Carlos di Urarte profundiza en los misterios, las conspiraciones religiosas y los dilemas de la fe en una segunda entrega marcada por una poderosa ambientación y una prosa de gran riqueza descriptiva

Como continuación directa de Salitre y cenizas, Hábito y mortaja: La corona del oráculo II (El Transbordador) retoma la construcción de un universo narrativo dominado por la oscuridad, la religión y el conflicto moral. Carlos di Urarte sitúa buena parte del relato alrededor de Leo Vicar, recluido en El Cabracho mientras espera la ejecución de las cuatro condenas dictadas contra él. La brutalidad de su destino marca desde el inicio el tono de una novela que no rehúye la dureza ni las imágenes más inquietantes, pero que encuentra en ellas una herramienta para profundizar en los mecanismos del poder y la fe.

La historia incorpora la figura de Afonso Viniste, escriba de la corte de Torreones encargado de registrar las blasfemias atribuidas al condenado contra los trece mandamientos del Cristo Ahogado. A través de esta relación, la novela desarrolla una reflexión constante sobre las creencias, la culpa y las consecuencias de desafiar el orden establecido. Paralelamente, el inquisidor-procurador Theron Leal emprende una investigación que lo conduce hacia aspectos incómodos de su propia religión, ampliando el alcance del relato más allá de la experiencia individual de los personajes.

Uno de los elementos más destacados de la obra es la ambientación. Carlos di Urarte construye escenarios de enorme fuerza visual y dota al mundo narrativo de una identidad propia que vuelve a convertirse en uno de los pilares fundamentales de la saga. La combinación de rituales, estructuras religiosas, castigos ejemplares y secretos ocultos genera una atmósfera inmersiva que acompaña al lector durante toda la novela, reforzada por una imaginación desbordante y una notable capacidad descriptiva.

Magia, misterio y personajes complejos

La novela también sobresale por la complejidad de sus personajes, alejados de planteamientos simples o maniqueos. Sus motivaciones, dudas y contradicciones contribuyen a enriquecer una trama donde la magia, los misterios y las intrigas se desarrollan de manera progresiva. Aunque el arranque exige cierta adaptación por parte del lector, el relato adquiere posteriormente una mayor fluidez y encuentra un equilibrio entre la construcción del mundo y el avance de la historia.

La prosa de Di Urarte constituye otro de los rasgos más reconocibles del libro. Su escritura apuesta por un lenguaje elaborado y expresivo capaz de transmitir intensidad incluso en los episodios más sombríos. La belleza formal convive con la crudeza de los acontecimientos, creando un contraste que potencia la personalidad de la obra y refuerza su carácter inmersivo.

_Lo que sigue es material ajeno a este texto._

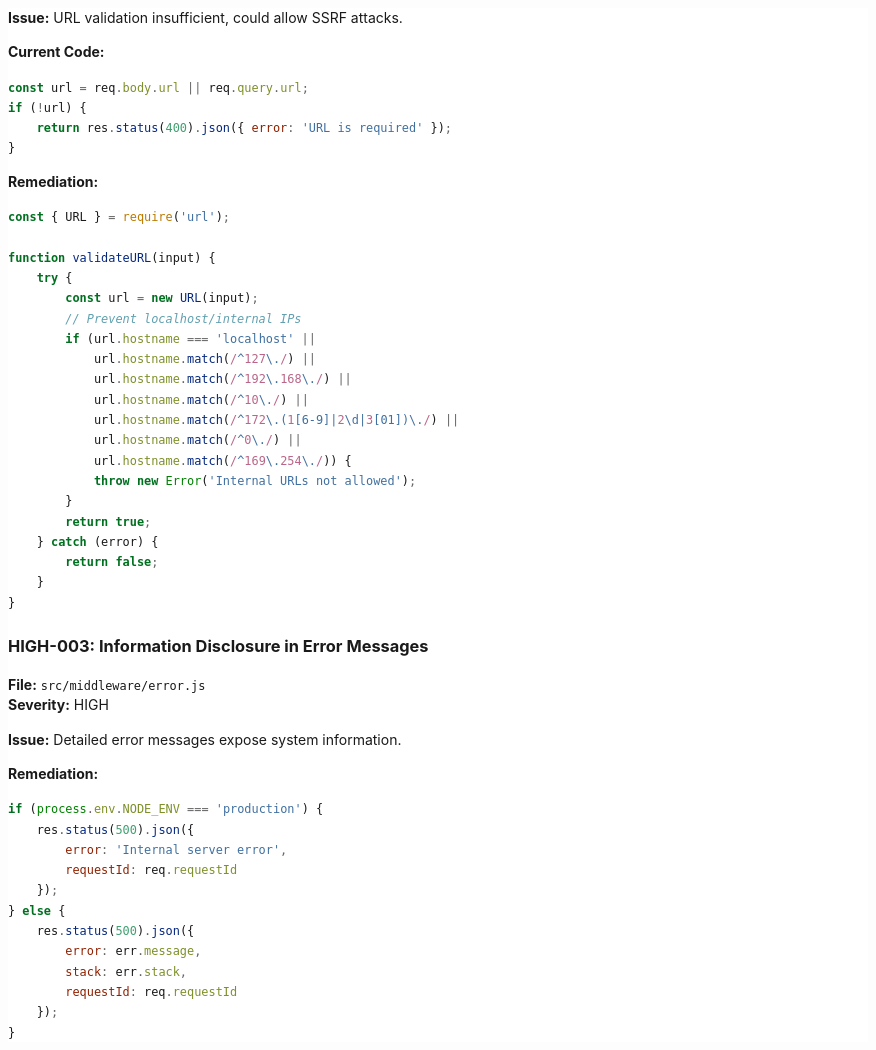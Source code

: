 **Issue:** URL validation insufficient, could allow SSRF attacks.

**Current Code:**
```javascript
const url = req.body.url || req.query.url;
if (!url) {
    return res.status(400).json({ error: 'URL is required' });
}
```

**Remediation:**
```javascript
const { URL } = require('url');

function validateURL(input) {
    try {
        const url = new URL(input);
        // Prevent localhost/internal IPs
        if (url.hostname === 'localhost' || 
            url.hostname.match(/^127\./) ||
            url.hostname.match(/^192\.168\./) ||
            url.hostname.match(/^10\./) ||
            url.hostname.match(/^172\.(1[6-9]|2\d|3[01])\./) ||
            url.hostname.match(/^0\./) ||
            url.hostname.match(/^169\.254\./)) {
            throw new Error('Internal URLs not allowed');
        }
        return true;
    } catch (error) {
        return false;
    }
}
```

### HIGH-003: Information Disclosure in Error Messages
**File:** `src/middleware/error.js`  
**Severity:** HIGH

**Issue:** Detailed error messages expose system information.

**Remediation:**
```javascript
if (process.env.NODE_ENV === 'production') {
    res.status(500).json({ 
        error: 'Internal server error',
        requestId: req.requestId 
    });
} else {
    res.status(500).json({ 
        error: err.message,
        stack: err.stack,
        requestId: req.requestId 
    });
}
```

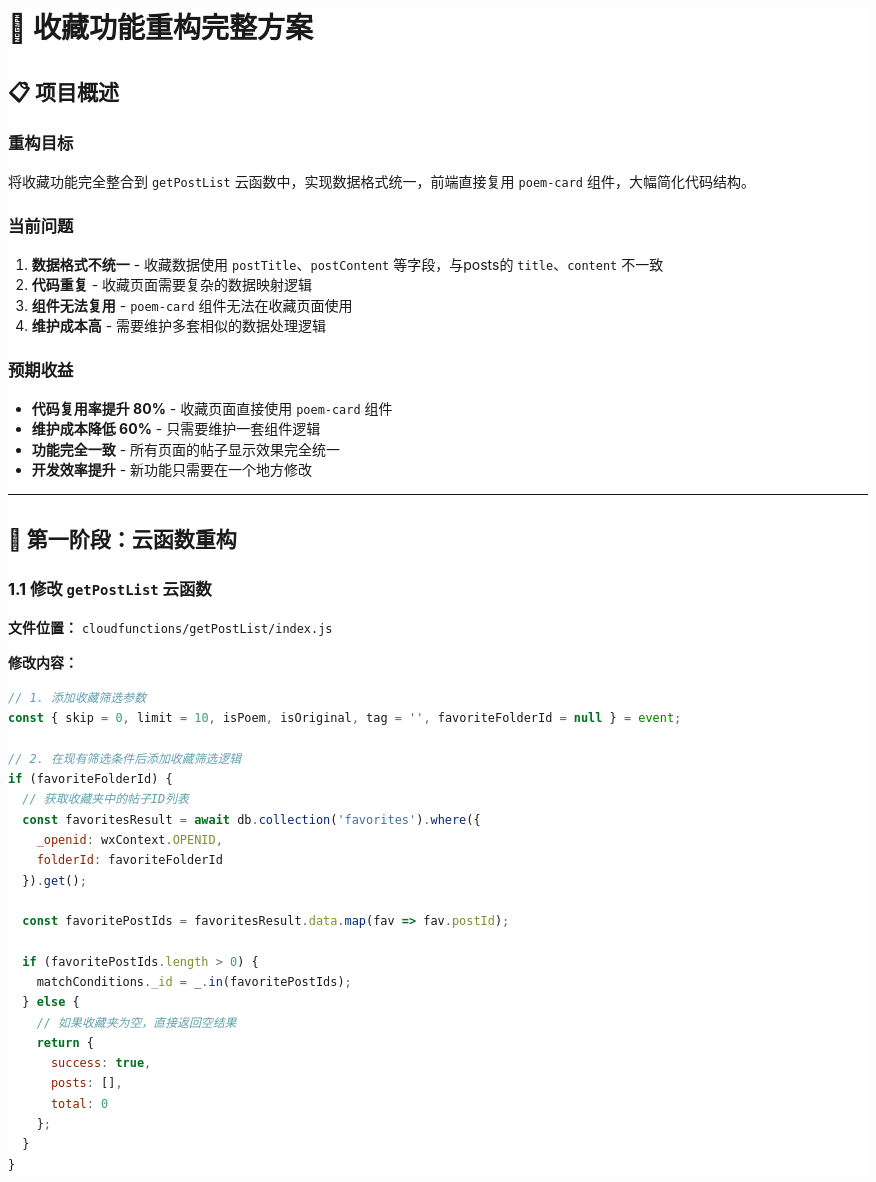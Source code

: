 # 🚀 收藏功能重构完整方案

## 📋 项目概述

### 重构目标
将收藏功能完全整合到 `getPostList` 云函数中，实现数据格式统一，前端直接复用 `poem-card` 组件，大幅简化代码结构。

### 当前问题
1. **数据格式不统一** - 收藏数据使用 `postTitle`、`postContent` 等字段，与posts的 `title`、`content` 不一致
2. **代码重复** - 收藏页面需要复杂的数据映射逻辑
3. **组件无法复用** - `poem-card` 组件无法在收藏页面使用
4. **维护成本高** - 需要维护多套相似的数据处理逻辑

### 预期收益
- **代码复用率提升 80%** - 收藏页面直接使用 `poem-card` 组件
- **维护成本降低 60%** - 只需要维护一套组件逻辑
- **功能完全一致** - 所有页面的帖子显示效果完全统一
- **开发效率提升** - 新功能只需要在一个地方修改

---

## 🎯 第一阶段：云函数重构

### 1.1 修改 `getPostList` 云函数

**文件位置：** `cloudfunctions/getPostList/index.js`

**修改内容：**

```javascript
// 1. 添加收藏筛选参数
const { skip = 0, limit = 10, isPoem, isOriginal, tag = '', favoriteFolderId = null } = event;

// 2. 在现有筛选条件后添加收藏筛选逻辑
if (favoriteFolderId) {
  // 获取收藏夹中的帖子ID列表
  const favoritesResult = await db.collection('favorites').where({
    _openid: wxContext.OPENID,
    folderId: favoriteFolderId
  }).get();
  
  const favoritePostIds = favoritesResult.data.map(fav => fav.postId);
  
  if (favoritePostIds.length > 0) {
    matchConditions._id = _.in(favoritePostIds);
  } else {
    // 如果收藏夹为空，直接返回空结果
    return { 
      success: true, 
      posts: [],
      total: 0
    };
  }
}
```
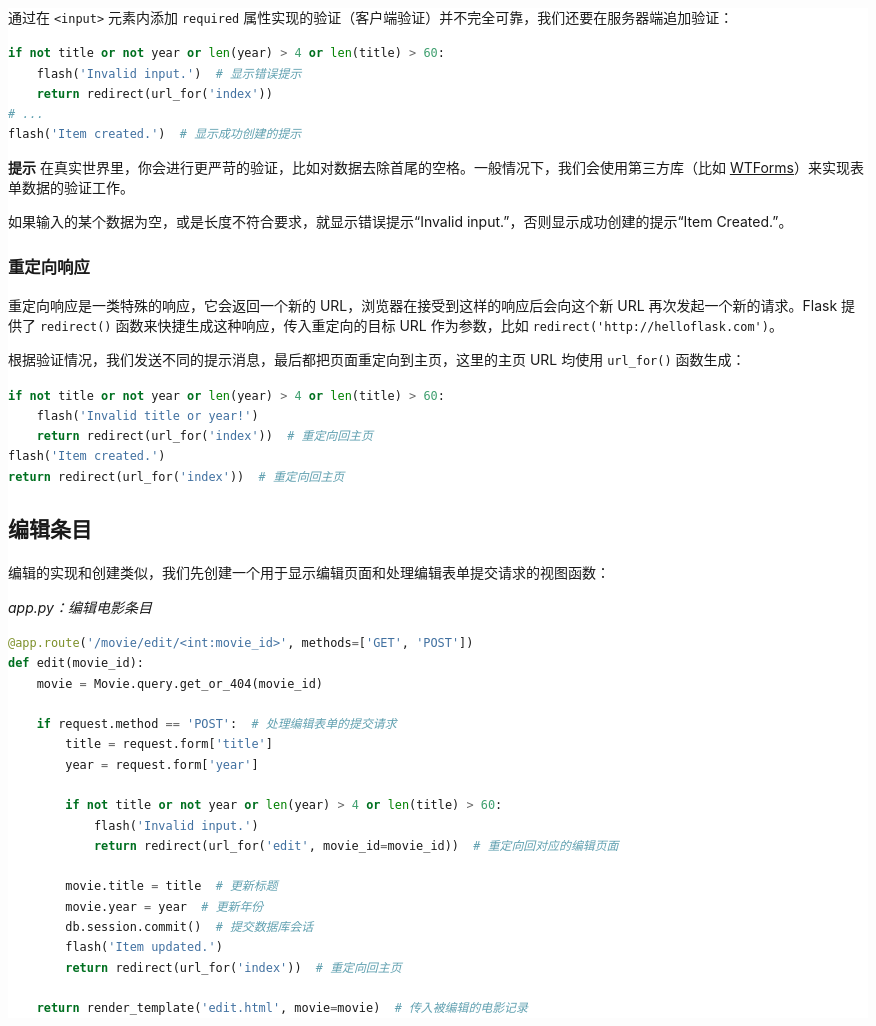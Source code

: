 通过在 `<input>` 元素内添加 `required` 属性实现的验证（客户端验证）并不完全可靠，我们还要在服务器端追加验证：

```python
if not title or not year or len(year) > 4 or len(title) > 60:
    flash('Invalid input.')  # 显示错误提示
    return redirect(url_for('index'))
# ...
flash('Item created.')  # 显示成功创建的提示
```

**提示** 在真实世界里，你会进行更严苛的验证，比如对数据去除首尾的空格。一般情况下，我们会使用第三方库（比如 [WTForms](https://github.com/wtforms/wtforms)）来实现表单数据的验证工作。

如果输入的某个数据为空，或是长度不符合要求，就显示错误提示“Invalid input.”，否则显示成功创建的提示“Item Created.”。

### 重定向响应

重定向响应是一类特殊的响应，它会返回一个新的 URL，浏览器在接受到这样的响应后会向这个新 URL 再次发起一个新的请求。Flask 提供了 `redirect()` 函数来快捷生成这种响应，传入重定向的目标 URL 作为参数，比如 `redirect('http://helloflask.com')`。

根据验证情况，我们发送不同的提示消息，最后都把页面重定向到主页，这里的主页 URL 均使用 `url_for()` 函数生成：

```python
if not title or not year or len(year) > 4 or len(title) > 60:
    flash('Invalid title or year!')  
    return redirect(url_for('index'))  # 重定向回主页
flash('Item created.')
return redirect(url_for('index'))  # 重定向回主页
```

## 编辑条目

编辑的实现和创建类似，我们先创建一个用于显示编辑页面和处理编辑表单提交请求的视图函数：

*app.py：编辑电影条目*

```python
@app.route('/movie/edit/<int:movie_id>', methods=['GET', 'POST'])
def edit(movie_id):
    movie = Movie.query.get_or_404(movie_id)

    if request.method == 'POST':  # 处理编辑表单的提交请求
        title = request.form['title']
        year = request.form['year']
        
        if not title or not year or len(year) > 4 or len(title) > 60:
            flash('Invalid input.')
            return redirect(url_for('edit', movie_id=movie_id))  # 重定向回对应的编辑页面
        
        movie.title = title  # 更新标题
        movie.year = year  # 更新年份
        db.session.commit()  # 提交数据库会话
        flash('Item updated.')
        return redirect(url_for('index'))  # 重定向回主页
    
    return render_template('edit.html', movie=movie)  # 传入被编辑的电影记录
```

Con Hábito y mortaja: La corona del oráculo II, el autor amplía de manera significativa el universo iniciado en la entrega anterior y deja abiertas nuevas posibilidades para el futuro de la saga. El resultado es una novela de fantasía oscura marcada por la ambición narrativa, el cuidado estilístico y una atmósfera absorbente que convierte la lectura en una experiencia intensa y difícil de olvidar.